Following the initial evaluation, the child’s Planning and Placement Team will meet to evaluate the data and determine whether your child meets the necessary criteria to receive special education and related services. As a parent you will be provided with a written report of the evaluation that was conducted.
What is an Independent Educational Evaluation (IEE)?

Independent Educational Evaluation

If you disagree with the school district’s evaluation you may request an Independent Educational Evaluation, referred to as an IEE. Upon a request for an IEE, the local educational agency must provide information to parents as to where you may obtain an IEE and the criteria necessary in conducting an evaluation. An independent educational evaluation is one that is conducted by a qualified examiner, who is not an employee of the local educational agency, such as your child’s private therapist. Moreover, a parent is not required to inform the school district in advance of plans to obtain an IEE.

Evaluation Disagreements

Although parents should work alongside their local educational agency to resolve any disagreements pertaining to evaluations, there are times where an independent evaluation will be necessary to resolve such disagreements.
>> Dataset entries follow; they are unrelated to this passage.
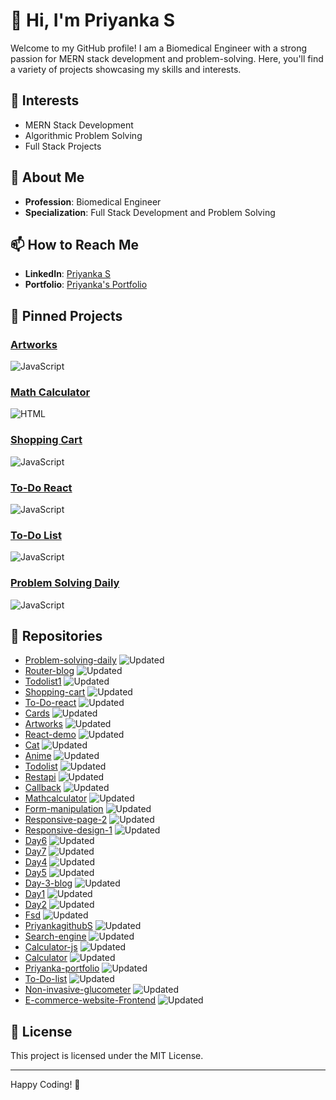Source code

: # 👋 Hi, I'm Priyanka S

Welcome to my GitHub profile! I am a Biomedical Engineer with a strong passion for MERN stack development and problem-solving. Here, you'll find a variety of projects showcasing my skills and interests.

## 👀 Interests
- MERN Stack Development
- Algorithmic Problem Solving
- Full Stack Projects

## 🌱 About Me
- **Profession**: Biomedical Engineer
- **Specialization**: Full Stack Development and Problem Solving

## 📫 How to Reach Me
- **LinkedIn**: [Priyanka S](https://www.linkedin.com/in/priyanka-s-5437ba201/)
- **Portfolio**: [Priyanka's Portfolio](https://priyankagithubs.github.io/PRIYANKA-PORTFOLIO/)

## 📌 Pinned Projects

### [Artworks](https://github.com/PriyankagithubS/artworks) 
![JavaScript](https://img.shields.io/badge/Language-JavaScript-yellow)

### [Math Calculator](https://github.com/PriyankagithubS/mathcalculator)
![HTML](https://img.shields.io/badge/Language-HTML-orange)

### [Shopping Cart](https://github.com/PriyankagithubS/shoping-cart)
![JavaScript](https://img.shields.io/badge/Language-JavaScript-yellow)

### [To-Do React](https://github.com/PriyankagithubS/To-Do-react)
![JavaScript](https://img.shields.io/badge/Language-JavaScript-yellow)

### [To-Do List](https://github.com/PriyankagithubS/todolist)
![JavaScript](https://img.shields.io/badge/Language-JavaScript-yellow)

### [Problem Solving Daily](https://github.com/PriyankagithubS/Problem-solving-daily)
![JavaScript](https://img.shields.io/badge/Language-JavaScript-yellow)

## 📁 Repositories

- [Problem-solving-daily](https://github.com/PriyankagithubS/Problem-solving-daily) ![Updated](https://img.shields.io/badge/Updated-6%20minutes%20ago-brightgreen)
- [Router-blog](https://github.com/PriyankagithubS/router-blog) ![Updated](https://img.shields.io/badge/Updated-2%20hours%20ago-brightgreen)
- [Todolist1](https://github.com/PriyankagithubS/todolist1) ![Updated](https://img.shields.io/badge/Updated-9%20hours%20ago-brightgreen)
- [Shopping-cart](https://github.com/PriyankagithubS/shoping-cart) ![Updated](https://img.shields.io/badge/Updated-3%20days%20ago-brightgreen)
- [To-Do-react](https://github.com/PriyankagithubS/To-Do-react) ![Updated](https://img.shields.io/badge/Updated-3%20days%20ago-brightgreen)
- [Cards](https://github.com/PriyankagithubS/cards) ![Updated](https://img.shields.io/badge/Updated-last%20week-blue)
- [Artworks](https://github.com/PriyankagithubS/artworks) ![Updated](https://img.shields.io/badge/Updated-last%20week-blue)
- [React-demo](https://github.com/PriyankagithubS/react-demo) ![Updated](https://img.shields.io/badge/Updated-last%20week-blue)
- [Cat](https://github.com/PriyankagithubS/cat) ![Updated](https://img.shields.io/badge/Updated-last%20week-blue)
- [Anime](https://github.com/PriyankagithubS/anime) ![Updated](https://img.shields.io/badge/Updated-last%20week-blue)
- [Todolist](https://github.com/PriyankagithubS/todolist) ![Updated](https://img.shields.io/badge/Updated-2%20weeks%20ago-lightgrey)
- [Restapi](https://github.com/PriyankagithubS/restapi) ![Updated](https://img.shields.io/badge/Updated-2%20weeks%20ago-lightgrey)
- [Callback](https://github.com/PriyankagithubS/callback) ![Updated](https://img.shields.io/badge/Updated-2%20weeks%20ago-lightgrey)
- [Mathcalculator](https://github.com/PriyankagithubS/mathcalculator) ![Updated](https://img.shields.io/badge/Updated-3%20weeks%20ago-lightgrey)
- [Form-manipulation](https://github.com/PriyankagithubS/form-manipulation) ![Updated](https://img.shields.io/badge/Updated-3%20weeks%20ago-lightgrey)
- [Responsive-page-2](https://github.com/PriyankagithubS/responsive-page-2) ![Updated](https://img.shields.io/badge/Updated-last%20month-lightgrey)
- [Responsive-design-1](https://github.com/PriyankagithubS/responsive-design-1) ![Updated](https://img.shields.io/badge/Updated-last%20month-lightgrey)
- [Day6](https://github.com/PriyankagithubS/day6) ![Updated](https://img.shields.io/badge/Updated-on%20May%2026-lightgrey)
- [Day7](https://github.com/PriyankagithubS/Day7) ![Updated](https://img.shields.io/badge/Updated-on%20May%2026-lightgrey)
- [Day4](https://github.com/PriyankagithubS/day4) ![Updated](https://img.shields.io/badge/Updated-on%20May%2022-lightgrey)
- [Day5](https://github.com/PriyankagithubS/day5) ![Updated](https://img.shields.io/badge/Updated-on%20May%2022-lightgrey)
- [Day-3-blog](https://github.com/PriyankagithubS/day-3-blog) ![Updated](https://img.shields.io/badge/Updated-on%20May%2020-lightgrey)
- [Day1](https://github.com/PriyankagithubS/day1) ![Updated](https://img.shields.io/badge/Updated-on%20May%2019-lightgrey)
- [Day2](https://github.com/PriyankagithubS/day2) ![Updated](https://img.shields.io/badge/Updated-on%20May%2019-lightgrey)
- [Fsd](https://github.com/PriyankagithubS/fsd) ![Updated](https://img.shields.io/badge/Updated-on%20May%2015-lightgrey)
- [PriyankagithubS](https://github.com/PriyankagithubS/PriyankagithubS) ![Updated](https://img.shields.io/badge/Updated-on%20May%2014-lightgrey)
- [Search-engine](https://github.com/PriyankagithubS/SEARCH-ENGINE) ![Updated](https://img.shields.io/badge/Updated-on%20Apr%203,%202023-lightgrey)
- [Calculator-js](https://github.com/PriyankagithubS/CALCULATOR-JS) ![Updated](https://img.shields.io/badge/Updated-on%20Apr%202,%202023-lightgrey)
- [Calculator](https://github.com/PriyankagithubS/Calculator) ![Updated](https://img.shields.io/badge/Updated-on%20Apr%202,%202023-lightgrey)
- [Priyanka-portfolio](https://github.com/PriyankagithubS/PRIYANKA-PORTFOLIO) ![Updated](https://img.shields.io/badge/Updated-on%20Mar%2028,%202023-lightgrey)
- [To-Do-list](https://github.com/PriyankagithubS/To-Do-list) ![Updated](https://img.shields.io/badge/Updated-on%20Feb%2028,%202023-lightgrey)
- [Non-invasive-glucometer](https://github.com/PriyankagithubS/NON-INVASIVE-GLUCOMETER) ![Updated](https://img.shields.io/badge/Updated-on%20Feb%2023,%202023-lightgrey)
- [E-commerce-website-Frontend](https://github.com/PriyankagithubS/E-commerce-website-Frontend-) ![Updated](https://img.shields.io/badge/Updated-on%20Feb%2014,%202023-lightgrey)

## 📝 License

This project is licensed under the MIT License.

---

Happy Coding! 🚀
Parents have the right to an IEE at the local educational agency’s expense unless the local educational agency challenges the need for an IEE. If the local educational agency challenges the IEE they must, “without unnecessary delay” file for a due process hearing to demonstrate that its evaluation was appropriate or that the evaluation obtained by you did not meet the requisite evaluation criteria. If the local educational agency files for a due process hearing and its evaluation is found to be sufficient, you still have the right to obtain an IEE, but not at public expense. A parent is only entitled to one IEE at public expense each time the local educational agency conducts an evaluation with which the parent disagrees. If, however, a hearing officer requests an IEE during the course of a due process hearing, the evaluation shall be conducted at the expense of the agency.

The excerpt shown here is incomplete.